Mother knows best (2)
I reminisce to my Foundation Year 2 days in the emergency department. I found dealing with children and particularly neonates to be the most challenging part of my medical career so far. From this stems the utmost respect and admiration for all qualified and aspiring paediatricians.
To get back to the subject matter, I do remember taking two lessons away from my brief period spent in the department. The first one relates to history. We are indocrinated from our earliest days in medical school that over three quarters of the information you need to make a diagnosis or at least decide on the next course of action is in the history. In the case of the young ones still lacking language skills, we can only rely on the mother’s history, even when this is sometimes limited to a story.
I always felt that a mother’s concern was enough to take things forward, especially if a little reassurance was not adequate. There is no substitute for a mother’s sixth sense of something being amiss. None other than she would be able to discern the smallest changes and nuances in the behaviour and hence the overall condition of her baby, and this is proof enough of her worry. There is no way that you could confidently fully discern normality in the short period of contact you have with the child in the department.

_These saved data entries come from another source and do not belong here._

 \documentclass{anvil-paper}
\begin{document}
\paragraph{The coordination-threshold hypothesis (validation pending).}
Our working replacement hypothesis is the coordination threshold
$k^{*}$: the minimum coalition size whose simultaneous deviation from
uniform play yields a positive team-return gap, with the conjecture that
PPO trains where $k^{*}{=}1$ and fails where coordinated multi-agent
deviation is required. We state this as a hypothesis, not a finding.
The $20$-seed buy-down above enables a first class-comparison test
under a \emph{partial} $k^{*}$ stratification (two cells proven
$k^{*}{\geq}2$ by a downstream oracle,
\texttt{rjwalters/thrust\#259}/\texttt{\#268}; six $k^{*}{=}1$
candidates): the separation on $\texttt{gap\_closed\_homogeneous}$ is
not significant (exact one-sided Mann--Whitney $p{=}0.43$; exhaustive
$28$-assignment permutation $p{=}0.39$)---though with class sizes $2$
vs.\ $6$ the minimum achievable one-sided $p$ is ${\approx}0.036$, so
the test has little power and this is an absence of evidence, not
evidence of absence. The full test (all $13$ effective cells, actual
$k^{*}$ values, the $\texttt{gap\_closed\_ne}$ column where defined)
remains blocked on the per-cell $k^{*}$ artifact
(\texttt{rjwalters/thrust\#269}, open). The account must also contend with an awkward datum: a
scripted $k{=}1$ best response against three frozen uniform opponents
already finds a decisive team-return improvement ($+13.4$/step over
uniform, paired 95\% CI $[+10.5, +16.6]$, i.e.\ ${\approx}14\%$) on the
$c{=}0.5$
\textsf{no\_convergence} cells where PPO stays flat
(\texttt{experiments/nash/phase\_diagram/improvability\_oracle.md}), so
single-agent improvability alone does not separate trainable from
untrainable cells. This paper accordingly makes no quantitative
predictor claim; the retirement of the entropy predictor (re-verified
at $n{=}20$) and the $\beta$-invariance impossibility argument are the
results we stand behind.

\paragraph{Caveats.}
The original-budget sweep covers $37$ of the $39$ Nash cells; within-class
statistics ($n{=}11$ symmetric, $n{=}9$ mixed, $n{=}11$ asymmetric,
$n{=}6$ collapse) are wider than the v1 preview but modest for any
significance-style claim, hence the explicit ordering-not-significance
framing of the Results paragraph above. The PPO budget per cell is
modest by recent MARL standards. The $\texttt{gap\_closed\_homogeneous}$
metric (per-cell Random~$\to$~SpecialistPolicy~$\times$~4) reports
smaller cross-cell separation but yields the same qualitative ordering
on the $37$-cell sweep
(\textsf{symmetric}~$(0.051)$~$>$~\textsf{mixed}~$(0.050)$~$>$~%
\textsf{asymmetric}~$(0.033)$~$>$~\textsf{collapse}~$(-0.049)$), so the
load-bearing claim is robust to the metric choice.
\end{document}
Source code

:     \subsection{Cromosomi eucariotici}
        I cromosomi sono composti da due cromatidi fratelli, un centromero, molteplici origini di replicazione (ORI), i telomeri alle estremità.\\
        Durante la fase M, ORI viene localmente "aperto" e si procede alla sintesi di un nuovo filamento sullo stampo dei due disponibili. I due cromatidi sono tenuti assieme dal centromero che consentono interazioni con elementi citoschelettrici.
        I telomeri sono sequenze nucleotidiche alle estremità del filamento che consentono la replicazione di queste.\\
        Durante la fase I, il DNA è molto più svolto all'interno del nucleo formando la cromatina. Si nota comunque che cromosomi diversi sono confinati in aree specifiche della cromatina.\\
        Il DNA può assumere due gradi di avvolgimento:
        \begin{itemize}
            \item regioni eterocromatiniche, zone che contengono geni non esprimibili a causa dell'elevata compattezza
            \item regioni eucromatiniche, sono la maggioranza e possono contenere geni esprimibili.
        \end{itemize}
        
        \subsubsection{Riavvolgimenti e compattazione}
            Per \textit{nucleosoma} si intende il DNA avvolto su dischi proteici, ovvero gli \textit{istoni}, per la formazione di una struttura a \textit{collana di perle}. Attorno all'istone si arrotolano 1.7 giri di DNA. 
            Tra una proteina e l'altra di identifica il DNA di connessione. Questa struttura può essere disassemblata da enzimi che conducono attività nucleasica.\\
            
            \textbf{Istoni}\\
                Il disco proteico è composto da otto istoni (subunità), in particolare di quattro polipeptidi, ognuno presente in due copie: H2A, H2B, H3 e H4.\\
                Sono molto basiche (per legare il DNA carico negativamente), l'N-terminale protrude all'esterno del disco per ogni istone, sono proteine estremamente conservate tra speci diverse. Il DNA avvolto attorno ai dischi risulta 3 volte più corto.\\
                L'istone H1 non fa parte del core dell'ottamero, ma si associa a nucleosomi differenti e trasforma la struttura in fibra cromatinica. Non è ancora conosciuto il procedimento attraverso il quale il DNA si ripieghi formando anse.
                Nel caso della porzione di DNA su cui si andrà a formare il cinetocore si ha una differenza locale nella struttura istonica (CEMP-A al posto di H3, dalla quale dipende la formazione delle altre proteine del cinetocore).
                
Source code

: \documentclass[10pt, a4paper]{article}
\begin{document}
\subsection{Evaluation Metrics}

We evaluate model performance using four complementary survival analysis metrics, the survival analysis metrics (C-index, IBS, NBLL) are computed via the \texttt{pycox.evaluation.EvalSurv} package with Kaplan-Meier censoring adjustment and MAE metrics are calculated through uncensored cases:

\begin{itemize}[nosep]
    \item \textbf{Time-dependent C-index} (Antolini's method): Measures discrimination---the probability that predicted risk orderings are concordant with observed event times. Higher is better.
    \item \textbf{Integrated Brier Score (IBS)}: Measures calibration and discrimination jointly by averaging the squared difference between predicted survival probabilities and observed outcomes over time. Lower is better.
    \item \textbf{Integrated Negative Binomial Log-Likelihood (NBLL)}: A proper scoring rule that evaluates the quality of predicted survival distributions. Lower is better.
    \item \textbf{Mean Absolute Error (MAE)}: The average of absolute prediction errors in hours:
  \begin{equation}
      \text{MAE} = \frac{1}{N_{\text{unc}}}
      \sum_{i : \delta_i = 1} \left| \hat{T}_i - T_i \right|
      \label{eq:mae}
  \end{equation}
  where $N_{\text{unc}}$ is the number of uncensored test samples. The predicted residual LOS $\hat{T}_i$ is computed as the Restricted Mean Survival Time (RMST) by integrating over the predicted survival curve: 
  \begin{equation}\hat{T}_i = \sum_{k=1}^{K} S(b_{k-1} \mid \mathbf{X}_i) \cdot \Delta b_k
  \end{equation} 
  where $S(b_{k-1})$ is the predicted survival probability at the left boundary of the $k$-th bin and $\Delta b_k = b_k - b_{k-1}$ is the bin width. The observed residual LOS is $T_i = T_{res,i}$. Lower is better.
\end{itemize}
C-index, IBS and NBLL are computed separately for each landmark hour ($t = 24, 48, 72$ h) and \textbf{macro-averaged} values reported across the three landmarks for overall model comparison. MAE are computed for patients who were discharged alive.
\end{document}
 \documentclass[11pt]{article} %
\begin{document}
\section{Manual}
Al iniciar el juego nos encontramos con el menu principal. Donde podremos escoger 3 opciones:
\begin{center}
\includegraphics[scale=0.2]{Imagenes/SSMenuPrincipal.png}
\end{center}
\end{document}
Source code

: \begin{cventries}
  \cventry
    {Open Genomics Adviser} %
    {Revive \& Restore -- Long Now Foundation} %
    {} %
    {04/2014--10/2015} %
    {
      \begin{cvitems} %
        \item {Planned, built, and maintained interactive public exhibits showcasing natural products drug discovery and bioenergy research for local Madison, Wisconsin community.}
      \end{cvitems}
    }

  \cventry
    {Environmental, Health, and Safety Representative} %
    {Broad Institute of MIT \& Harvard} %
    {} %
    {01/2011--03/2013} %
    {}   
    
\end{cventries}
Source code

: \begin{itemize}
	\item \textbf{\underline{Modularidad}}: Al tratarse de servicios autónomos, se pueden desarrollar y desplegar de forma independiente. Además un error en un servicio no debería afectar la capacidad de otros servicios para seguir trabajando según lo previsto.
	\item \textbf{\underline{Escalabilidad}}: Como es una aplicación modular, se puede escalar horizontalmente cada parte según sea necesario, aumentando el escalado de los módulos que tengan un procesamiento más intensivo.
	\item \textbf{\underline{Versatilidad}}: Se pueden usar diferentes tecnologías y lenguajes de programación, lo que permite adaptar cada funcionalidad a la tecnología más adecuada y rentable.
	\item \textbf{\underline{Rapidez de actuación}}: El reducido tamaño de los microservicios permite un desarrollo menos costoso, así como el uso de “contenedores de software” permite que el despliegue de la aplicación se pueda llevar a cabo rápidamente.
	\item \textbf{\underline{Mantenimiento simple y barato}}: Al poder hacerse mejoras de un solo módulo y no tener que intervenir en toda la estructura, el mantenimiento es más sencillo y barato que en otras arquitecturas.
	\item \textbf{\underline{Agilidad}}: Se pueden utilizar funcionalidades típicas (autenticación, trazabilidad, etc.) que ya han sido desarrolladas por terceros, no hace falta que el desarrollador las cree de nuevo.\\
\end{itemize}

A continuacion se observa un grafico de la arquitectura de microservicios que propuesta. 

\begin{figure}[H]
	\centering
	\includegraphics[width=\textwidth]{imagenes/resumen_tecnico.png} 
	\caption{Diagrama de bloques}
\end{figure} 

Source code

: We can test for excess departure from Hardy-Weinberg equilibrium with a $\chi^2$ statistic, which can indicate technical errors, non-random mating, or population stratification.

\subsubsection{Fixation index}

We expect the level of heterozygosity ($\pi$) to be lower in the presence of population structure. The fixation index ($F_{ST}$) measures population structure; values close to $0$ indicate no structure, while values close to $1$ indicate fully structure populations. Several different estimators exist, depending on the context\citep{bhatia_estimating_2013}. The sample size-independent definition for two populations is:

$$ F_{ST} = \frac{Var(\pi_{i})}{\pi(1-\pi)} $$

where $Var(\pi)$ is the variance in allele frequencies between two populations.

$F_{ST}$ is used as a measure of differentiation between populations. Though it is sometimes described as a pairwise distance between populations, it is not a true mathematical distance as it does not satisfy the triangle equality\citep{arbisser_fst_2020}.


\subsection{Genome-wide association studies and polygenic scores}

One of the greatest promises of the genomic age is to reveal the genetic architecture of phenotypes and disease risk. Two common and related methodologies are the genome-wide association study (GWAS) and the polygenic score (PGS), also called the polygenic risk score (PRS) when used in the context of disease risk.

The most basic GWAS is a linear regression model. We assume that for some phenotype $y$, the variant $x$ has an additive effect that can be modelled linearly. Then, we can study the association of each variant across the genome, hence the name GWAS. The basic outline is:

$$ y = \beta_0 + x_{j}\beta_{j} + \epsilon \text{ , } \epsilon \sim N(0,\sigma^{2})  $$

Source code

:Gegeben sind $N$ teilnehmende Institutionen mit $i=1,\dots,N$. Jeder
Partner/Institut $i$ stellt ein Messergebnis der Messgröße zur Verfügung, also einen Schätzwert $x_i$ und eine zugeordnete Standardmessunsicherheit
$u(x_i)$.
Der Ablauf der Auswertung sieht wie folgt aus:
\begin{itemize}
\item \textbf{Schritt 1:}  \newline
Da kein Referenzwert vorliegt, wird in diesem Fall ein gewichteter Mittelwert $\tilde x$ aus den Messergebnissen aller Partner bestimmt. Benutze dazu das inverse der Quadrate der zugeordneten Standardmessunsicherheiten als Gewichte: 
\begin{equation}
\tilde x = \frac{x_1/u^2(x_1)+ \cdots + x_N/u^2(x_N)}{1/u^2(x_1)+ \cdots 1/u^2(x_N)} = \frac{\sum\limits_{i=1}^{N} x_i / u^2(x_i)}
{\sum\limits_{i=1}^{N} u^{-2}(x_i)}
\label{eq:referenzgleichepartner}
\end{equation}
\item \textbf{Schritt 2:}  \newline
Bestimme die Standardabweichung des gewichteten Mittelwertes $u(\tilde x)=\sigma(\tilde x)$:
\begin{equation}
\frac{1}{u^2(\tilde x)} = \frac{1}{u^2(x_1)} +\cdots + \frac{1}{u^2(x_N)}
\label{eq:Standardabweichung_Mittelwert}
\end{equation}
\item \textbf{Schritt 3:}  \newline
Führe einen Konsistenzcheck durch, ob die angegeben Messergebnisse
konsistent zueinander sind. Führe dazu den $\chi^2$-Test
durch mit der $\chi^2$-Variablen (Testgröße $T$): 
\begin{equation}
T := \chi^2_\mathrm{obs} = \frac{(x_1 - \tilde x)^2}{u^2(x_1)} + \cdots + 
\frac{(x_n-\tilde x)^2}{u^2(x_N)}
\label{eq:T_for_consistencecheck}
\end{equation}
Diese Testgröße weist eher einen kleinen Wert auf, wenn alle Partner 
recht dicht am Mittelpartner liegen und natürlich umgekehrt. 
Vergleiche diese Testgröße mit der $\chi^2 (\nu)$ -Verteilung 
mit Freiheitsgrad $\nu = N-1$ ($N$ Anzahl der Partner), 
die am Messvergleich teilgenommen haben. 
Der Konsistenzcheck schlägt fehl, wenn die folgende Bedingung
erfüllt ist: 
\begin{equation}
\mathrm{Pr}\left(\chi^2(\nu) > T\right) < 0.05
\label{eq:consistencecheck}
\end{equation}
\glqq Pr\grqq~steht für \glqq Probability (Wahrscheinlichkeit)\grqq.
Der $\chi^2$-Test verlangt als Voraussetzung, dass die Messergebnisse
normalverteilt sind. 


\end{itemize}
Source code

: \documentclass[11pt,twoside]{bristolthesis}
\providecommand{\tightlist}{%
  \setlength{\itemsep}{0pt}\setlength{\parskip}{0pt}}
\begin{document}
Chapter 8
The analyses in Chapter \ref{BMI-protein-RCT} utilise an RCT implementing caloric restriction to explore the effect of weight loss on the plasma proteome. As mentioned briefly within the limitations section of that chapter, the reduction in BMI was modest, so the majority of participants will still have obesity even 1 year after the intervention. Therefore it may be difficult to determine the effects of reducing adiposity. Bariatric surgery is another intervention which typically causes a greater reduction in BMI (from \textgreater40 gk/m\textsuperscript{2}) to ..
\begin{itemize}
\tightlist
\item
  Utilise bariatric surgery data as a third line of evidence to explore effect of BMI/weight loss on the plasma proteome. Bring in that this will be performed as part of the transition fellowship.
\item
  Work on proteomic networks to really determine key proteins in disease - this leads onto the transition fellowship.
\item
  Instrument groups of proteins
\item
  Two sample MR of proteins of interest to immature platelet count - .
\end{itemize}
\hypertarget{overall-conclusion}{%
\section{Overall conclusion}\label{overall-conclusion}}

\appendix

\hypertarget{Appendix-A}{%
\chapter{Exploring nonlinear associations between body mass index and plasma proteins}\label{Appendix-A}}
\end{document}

We are indocrinated from our earliest days in medical school that over three quarters of the information you need to make a diagnosis or at least decide on the next course of action is in the history
The second lesson is if there is a reattendance within the last 24 hours; an expert consult needs to be sought, even if it is to reassure all parties concerned of the benign nature of the presentation. The worst thing that could happen with getting a second opinion is another medical professional doing what he was trained and is paid to do: his job!
With these two skills in hand, it should not be too difficult to navigate the delicate waters of the paediatric department in accident and emergency.